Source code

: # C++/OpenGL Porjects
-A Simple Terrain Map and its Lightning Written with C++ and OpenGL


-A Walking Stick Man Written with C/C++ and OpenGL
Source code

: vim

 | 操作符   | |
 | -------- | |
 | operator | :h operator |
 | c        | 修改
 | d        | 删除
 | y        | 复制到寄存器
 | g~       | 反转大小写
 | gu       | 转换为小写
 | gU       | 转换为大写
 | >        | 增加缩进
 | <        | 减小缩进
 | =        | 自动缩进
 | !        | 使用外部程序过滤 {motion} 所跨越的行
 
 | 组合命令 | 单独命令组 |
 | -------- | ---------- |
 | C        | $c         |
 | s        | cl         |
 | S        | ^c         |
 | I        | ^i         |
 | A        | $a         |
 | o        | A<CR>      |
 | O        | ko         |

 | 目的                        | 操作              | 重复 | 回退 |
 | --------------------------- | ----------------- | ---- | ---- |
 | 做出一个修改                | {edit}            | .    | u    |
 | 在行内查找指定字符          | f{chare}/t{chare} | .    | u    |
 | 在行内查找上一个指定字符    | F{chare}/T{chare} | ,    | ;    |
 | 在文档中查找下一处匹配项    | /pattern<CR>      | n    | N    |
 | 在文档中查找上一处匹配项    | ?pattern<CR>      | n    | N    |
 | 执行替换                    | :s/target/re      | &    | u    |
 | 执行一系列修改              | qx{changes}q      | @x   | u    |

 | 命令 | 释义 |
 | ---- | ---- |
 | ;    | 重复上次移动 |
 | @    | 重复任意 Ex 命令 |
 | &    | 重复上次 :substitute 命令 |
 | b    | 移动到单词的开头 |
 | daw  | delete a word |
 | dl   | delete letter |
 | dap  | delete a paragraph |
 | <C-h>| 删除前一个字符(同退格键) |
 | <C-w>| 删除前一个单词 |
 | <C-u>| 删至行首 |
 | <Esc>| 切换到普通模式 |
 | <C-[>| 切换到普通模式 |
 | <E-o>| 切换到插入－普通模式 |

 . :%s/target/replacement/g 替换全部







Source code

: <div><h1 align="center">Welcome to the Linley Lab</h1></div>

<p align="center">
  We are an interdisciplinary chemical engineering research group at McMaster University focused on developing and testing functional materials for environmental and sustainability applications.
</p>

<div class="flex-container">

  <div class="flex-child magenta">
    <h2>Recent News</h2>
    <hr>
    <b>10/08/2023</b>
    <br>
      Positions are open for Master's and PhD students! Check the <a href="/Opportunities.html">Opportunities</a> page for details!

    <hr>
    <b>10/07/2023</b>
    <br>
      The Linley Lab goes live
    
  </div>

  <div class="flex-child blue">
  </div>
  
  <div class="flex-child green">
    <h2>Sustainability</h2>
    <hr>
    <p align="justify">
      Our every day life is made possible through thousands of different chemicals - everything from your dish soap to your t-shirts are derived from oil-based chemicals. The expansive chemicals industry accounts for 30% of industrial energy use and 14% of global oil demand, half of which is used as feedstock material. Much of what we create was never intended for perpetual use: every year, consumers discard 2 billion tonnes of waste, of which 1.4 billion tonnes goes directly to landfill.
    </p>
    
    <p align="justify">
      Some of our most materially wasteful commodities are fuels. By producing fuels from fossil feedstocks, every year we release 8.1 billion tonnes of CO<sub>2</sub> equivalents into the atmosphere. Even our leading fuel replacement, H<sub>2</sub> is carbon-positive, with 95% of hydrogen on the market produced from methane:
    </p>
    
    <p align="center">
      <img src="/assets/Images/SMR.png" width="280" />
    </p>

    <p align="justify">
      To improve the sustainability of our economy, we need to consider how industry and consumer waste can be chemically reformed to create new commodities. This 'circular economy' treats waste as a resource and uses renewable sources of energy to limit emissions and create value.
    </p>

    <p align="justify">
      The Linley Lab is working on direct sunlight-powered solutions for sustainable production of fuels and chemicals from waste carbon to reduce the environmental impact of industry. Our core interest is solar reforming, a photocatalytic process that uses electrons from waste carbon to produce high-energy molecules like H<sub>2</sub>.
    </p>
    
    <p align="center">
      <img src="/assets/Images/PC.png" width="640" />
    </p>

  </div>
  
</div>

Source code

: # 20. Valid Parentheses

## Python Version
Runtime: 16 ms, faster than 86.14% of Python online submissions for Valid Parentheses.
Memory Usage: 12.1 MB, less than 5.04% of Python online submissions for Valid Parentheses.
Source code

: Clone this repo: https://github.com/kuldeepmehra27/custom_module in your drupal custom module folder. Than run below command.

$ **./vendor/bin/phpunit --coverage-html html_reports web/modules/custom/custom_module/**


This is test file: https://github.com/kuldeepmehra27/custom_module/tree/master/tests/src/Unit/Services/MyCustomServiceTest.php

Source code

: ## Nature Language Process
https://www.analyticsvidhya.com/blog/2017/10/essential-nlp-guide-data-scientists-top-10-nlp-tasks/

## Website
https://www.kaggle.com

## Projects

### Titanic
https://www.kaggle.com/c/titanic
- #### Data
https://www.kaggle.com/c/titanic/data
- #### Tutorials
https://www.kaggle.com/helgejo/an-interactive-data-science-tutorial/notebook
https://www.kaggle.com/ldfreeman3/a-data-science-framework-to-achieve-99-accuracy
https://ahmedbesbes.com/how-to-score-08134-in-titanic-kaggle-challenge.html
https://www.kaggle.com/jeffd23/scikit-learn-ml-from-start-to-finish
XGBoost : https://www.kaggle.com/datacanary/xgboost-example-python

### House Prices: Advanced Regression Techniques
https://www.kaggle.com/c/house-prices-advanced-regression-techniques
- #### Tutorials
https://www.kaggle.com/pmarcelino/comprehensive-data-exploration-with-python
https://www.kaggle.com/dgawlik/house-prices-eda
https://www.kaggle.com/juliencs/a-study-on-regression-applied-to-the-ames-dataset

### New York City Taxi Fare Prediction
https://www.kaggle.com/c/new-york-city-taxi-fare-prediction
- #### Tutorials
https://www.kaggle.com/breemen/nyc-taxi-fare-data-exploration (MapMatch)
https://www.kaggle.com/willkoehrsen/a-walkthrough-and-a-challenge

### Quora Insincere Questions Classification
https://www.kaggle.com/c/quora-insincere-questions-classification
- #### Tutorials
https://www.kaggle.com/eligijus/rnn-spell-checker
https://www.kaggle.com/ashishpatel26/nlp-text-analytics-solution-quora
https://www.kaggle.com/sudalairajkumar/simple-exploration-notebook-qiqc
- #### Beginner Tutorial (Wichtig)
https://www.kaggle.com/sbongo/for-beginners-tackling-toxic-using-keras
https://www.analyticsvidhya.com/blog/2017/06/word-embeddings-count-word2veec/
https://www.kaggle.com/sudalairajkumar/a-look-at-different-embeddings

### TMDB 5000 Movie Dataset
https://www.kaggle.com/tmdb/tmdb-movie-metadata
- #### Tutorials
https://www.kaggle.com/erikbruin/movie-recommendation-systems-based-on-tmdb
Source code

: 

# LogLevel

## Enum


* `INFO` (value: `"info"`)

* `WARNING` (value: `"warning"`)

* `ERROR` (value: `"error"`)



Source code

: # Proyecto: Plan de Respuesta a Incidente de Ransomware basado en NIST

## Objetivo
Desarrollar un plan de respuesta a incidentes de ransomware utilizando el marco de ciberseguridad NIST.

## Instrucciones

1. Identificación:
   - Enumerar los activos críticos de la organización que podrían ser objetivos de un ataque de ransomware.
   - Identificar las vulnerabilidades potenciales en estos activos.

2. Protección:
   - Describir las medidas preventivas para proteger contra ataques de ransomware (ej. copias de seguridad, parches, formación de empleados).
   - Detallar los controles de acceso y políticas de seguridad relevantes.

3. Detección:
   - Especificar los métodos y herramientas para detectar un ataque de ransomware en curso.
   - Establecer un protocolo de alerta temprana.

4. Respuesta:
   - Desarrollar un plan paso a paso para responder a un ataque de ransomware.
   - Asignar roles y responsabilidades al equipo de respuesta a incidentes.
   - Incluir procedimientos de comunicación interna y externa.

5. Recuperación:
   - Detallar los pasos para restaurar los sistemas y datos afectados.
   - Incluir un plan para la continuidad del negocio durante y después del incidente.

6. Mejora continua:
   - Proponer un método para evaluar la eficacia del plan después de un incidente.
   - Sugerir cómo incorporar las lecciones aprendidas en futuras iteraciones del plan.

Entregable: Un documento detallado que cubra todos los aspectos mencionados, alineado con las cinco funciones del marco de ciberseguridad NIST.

What you are asked to do:
Please find every line in the records that contains the word "with", and copy it out.

Output of the task:
-A Simple Terrain Map and its Lightning Written with C++ and OpenGL
-A Walking Stick Man Written with C/C++ and OpenGL
      Some of our most materially wasteful commodities are fuels. By producing fuels from fossil feedstocks, every year we release 8.1 billion tonnes of CO<sub>2</sub> equivalents into the atmosphere. Even our leading fuel replacement, H<sub>2</sub> is carbon-positive, with 95% of hydrogen on the market produced from methane:
https://www.kaggle.com/pmarcelino/comprehensive-data-exploration-with-python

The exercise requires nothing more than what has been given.